*** EXTRACTED RECORDS

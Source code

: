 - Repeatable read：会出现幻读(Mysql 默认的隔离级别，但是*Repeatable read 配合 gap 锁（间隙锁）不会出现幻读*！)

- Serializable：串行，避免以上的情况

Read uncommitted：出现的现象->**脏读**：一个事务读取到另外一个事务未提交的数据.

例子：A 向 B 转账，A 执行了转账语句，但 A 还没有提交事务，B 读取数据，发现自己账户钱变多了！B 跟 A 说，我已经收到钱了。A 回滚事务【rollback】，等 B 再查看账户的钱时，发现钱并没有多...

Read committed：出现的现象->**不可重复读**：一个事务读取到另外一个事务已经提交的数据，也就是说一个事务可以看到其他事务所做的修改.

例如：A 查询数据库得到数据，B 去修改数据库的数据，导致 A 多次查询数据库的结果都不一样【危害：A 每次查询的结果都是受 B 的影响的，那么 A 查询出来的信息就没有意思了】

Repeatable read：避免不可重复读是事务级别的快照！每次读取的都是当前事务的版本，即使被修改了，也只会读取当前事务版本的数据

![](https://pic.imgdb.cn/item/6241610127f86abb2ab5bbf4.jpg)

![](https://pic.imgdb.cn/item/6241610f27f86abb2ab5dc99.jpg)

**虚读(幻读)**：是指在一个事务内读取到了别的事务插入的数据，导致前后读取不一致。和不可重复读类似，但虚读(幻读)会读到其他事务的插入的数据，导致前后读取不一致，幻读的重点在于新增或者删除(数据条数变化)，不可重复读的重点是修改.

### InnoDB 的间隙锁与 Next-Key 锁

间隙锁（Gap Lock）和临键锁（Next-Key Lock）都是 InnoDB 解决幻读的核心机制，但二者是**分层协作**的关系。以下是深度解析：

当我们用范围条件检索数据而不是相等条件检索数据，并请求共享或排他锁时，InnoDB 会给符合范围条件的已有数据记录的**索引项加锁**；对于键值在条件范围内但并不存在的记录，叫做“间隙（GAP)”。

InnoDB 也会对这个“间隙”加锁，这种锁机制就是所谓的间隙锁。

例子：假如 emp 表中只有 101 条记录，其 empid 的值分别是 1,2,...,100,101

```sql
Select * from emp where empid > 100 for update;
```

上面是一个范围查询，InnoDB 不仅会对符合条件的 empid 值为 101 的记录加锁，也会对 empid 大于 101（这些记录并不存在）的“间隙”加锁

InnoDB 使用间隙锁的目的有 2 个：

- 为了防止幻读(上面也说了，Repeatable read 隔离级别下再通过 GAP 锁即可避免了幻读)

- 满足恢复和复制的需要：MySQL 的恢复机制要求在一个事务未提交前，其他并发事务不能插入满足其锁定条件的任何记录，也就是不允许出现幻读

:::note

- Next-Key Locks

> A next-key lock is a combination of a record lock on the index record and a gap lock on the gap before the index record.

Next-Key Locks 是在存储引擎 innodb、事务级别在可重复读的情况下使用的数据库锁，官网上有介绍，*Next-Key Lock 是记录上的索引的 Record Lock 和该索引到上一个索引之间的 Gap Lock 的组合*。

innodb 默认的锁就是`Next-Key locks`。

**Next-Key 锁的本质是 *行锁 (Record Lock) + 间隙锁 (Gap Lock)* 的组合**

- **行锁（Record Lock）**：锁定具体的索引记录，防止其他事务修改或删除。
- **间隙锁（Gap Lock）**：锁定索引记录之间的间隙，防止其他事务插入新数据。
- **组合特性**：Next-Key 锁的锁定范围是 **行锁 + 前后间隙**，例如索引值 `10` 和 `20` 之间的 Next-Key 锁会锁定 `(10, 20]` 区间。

******

WORK INSTRUCTIONS: Go through the material above, find each line with the string "item", and copy it.

FINISHED EXERCISE:
![](https://pic.imgdb.cn/item/6241610127f86abb2ab5bbf4.jpg)
![](https://pic.imgdb.cn/item/6241610f27f86abb2ab5dc99.jpg)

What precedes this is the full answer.